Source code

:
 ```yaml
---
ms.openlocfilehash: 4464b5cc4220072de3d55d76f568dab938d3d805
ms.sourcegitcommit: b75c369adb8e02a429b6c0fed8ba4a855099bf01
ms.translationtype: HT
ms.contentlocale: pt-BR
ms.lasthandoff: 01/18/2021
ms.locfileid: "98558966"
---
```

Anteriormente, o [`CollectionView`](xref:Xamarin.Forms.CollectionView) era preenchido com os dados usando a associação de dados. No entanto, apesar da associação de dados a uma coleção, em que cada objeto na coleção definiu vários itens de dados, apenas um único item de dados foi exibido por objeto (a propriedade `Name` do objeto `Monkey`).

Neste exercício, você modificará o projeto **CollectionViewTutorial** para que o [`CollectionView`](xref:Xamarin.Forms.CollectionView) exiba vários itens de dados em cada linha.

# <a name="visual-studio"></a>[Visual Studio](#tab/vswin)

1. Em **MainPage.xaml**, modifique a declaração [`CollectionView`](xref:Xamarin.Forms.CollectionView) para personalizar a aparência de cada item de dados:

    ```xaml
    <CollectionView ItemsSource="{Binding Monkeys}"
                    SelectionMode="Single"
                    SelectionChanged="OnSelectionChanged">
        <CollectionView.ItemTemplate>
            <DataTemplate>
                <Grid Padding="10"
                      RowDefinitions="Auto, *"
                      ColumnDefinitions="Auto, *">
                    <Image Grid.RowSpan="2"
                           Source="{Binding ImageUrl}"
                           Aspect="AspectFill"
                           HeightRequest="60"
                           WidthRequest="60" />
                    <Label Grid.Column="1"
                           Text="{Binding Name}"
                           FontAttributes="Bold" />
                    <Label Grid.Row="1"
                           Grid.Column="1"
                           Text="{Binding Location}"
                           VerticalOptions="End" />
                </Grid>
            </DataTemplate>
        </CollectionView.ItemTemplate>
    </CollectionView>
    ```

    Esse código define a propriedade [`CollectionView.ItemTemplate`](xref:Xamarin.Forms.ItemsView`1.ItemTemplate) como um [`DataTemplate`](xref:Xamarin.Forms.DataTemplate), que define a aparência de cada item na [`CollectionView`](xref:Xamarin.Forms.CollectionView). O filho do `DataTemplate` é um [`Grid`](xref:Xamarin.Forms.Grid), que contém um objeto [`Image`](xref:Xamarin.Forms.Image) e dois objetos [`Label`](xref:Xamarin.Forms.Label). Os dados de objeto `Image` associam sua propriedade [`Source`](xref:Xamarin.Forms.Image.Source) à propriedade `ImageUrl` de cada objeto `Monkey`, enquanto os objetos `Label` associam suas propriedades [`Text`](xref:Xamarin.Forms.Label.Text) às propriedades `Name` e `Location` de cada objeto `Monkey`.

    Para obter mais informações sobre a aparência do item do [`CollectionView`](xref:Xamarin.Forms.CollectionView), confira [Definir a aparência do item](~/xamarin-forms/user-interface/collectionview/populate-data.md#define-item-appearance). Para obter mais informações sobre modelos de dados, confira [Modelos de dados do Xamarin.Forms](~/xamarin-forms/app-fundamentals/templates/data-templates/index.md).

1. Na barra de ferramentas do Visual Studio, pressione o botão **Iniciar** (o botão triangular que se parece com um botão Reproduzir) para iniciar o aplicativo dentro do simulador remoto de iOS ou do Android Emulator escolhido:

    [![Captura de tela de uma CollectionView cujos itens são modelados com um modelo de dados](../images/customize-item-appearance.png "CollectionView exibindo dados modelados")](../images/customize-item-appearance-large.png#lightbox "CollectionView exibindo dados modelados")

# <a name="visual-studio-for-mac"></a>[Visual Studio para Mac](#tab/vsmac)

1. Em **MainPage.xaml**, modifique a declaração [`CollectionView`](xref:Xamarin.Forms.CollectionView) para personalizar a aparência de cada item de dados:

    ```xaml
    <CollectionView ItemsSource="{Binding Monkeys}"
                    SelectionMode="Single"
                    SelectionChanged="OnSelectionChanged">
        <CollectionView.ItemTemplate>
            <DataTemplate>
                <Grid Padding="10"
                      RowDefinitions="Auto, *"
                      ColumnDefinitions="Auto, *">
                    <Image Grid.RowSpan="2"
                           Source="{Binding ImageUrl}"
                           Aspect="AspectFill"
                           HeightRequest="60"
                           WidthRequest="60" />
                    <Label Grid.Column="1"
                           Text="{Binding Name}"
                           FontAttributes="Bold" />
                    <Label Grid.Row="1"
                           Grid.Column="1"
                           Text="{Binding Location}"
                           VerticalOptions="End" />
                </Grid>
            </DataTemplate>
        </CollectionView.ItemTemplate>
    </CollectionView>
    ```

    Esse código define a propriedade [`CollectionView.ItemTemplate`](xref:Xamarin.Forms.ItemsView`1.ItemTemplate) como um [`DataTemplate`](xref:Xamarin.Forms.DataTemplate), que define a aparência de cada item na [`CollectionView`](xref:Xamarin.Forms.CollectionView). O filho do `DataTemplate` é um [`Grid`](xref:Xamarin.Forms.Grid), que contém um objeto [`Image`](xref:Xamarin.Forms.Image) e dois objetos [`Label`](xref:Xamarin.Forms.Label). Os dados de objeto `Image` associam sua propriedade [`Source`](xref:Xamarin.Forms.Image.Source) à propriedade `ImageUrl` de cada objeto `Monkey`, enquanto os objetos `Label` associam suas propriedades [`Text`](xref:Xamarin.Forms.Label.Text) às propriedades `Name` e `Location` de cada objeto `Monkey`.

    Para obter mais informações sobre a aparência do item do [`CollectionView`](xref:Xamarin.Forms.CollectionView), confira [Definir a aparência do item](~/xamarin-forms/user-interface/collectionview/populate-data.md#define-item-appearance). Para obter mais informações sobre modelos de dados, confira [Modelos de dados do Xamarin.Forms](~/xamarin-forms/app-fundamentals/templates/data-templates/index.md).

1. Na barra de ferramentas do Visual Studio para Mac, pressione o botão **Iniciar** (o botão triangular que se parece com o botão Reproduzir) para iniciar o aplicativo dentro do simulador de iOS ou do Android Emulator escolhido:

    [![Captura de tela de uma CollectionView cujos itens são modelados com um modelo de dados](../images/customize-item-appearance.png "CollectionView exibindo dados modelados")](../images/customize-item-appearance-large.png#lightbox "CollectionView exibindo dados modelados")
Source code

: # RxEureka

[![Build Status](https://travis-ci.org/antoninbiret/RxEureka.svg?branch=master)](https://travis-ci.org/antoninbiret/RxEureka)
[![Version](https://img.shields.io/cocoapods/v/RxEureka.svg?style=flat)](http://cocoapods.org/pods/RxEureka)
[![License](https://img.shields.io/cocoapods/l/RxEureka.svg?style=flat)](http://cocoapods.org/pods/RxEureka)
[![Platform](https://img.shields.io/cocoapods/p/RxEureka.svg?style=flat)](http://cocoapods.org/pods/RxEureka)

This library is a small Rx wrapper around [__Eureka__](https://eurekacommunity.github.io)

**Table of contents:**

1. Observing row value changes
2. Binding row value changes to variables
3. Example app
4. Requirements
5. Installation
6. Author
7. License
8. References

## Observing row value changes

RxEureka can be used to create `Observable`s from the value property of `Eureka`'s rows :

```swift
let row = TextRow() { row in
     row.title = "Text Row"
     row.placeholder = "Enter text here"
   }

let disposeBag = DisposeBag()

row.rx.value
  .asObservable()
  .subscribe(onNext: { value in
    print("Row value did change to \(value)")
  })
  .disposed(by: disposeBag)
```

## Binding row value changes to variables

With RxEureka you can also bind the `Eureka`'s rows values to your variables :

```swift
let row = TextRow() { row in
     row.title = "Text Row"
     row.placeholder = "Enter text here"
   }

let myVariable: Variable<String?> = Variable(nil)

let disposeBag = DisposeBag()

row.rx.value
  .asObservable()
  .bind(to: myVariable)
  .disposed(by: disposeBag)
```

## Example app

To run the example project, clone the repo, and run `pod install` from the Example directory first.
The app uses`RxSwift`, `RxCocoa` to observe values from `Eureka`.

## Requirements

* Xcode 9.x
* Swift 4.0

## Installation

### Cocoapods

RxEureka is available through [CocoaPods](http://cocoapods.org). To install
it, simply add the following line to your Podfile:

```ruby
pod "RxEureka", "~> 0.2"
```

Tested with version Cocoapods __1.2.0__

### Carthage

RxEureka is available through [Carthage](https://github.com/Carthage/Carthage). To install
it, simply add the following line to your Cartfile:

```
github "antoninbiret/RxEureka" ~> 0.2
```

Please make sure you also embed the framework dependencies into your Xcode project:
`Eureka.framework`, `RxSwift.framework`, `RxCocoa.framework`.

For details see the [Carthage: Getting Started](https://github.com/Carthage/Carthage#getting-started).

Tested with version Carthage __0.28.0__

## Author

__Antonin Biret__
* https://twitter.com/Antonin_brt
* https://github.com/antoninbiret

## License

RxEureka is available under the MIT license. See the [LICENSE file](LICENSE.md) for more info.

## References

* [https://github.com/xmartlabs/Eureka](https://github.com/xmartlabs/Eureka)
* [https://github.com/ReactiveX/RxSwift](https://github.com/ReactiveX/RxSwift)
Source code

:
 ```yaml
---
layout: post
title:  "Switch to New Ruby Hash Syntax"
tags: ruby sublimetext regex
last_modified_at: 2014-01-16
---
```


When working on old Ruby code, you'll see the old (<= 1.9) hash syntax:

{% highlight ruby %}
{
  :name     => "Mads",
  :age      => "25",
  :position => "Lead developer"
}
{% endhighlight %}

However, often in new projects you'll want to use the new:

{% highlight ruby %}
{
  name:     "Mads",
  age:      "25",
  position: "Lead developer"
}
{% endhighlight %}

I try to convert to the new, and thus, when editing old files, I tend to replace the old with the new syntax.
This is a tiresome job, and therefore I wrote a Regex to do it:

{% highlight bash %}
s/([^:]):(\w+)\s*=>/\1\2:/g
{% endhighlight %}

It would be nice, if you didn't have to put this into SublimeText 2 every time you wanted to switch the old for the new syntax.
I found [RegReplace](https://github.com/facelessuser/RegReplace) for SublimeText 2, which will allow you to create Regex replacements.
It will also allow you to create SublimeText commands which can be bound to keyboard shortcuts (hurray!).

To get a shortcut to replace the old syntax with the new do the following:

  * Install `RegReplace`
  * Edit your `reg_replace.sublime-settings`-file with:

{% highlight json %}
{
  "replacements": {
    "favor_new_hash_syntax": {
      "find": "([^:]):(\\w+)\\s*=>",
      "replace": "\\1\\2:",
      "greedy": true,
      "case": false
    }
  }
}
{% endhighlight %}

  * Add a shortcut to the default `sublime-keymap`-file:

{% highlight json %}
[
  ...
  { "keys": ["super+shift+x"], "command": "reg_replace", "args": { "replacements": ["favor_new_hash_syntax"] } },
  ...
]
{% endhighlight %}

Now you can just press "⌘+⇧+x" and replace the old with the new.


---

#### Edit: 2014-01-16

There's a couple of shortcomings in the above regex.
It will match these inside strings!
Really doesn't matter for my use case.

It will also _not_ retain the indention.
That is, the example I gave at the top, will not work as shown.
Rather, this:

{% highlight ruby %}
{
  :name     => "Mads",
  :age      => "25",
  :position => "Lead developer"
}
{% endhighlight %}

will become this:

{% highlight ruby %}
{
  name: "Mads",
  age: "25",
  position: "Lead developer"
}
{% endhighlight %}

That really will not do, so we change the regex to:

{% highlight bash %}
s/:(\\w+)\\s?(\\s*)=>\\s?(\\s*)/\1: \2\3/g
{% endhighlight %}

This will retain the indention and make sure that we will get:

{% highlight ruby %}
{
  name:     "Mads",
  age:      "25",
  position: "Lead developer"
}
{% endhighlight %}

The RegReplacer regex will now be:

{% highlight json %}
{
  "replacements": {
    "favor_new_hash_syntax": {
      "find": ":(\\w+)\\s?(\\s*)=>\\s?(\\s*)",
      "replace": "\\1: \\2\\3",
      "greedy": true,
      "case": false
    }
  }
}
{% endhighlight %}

:: Action item ::
Keep to the lines above, from the first one through the line where "Neste exercício, você" appears, and copy them exactly.

:: Solved problem ::
Source code

:
 ```yaml
---
ms.openlocfilehash: 4464b5cc4220072de3d55d76f568dab938d3d805
ms.sourcegitcommit: b75c369adb8e02a429b6c0fed8ba4a855099bf01
ms.translationtype: HT
ms.contentlocale: pt-BR
ms.lasthandoff: 01/18/2021
ms.locfileid: "98558966"
---
```

Anteriormente, o [`CollectionView`](xref:Xamarin.Forms.CollectionView) era preenchido com os dados usando a associação de dados. No entanto, apesar da associação de dados a uma coleção, em que cada objeto na coleção definiu vários itens de dados, apenas um único item de dados foi exibido por objeto (a propriedade `Name` do objeto `Monkey`).

Neste exercício, você modificará o projeto **CollectionViewTutorial** para que o [`CollectionView`](xref:Xamarin.Forms.CollectionView) exiba vários itens de dados em cada linha.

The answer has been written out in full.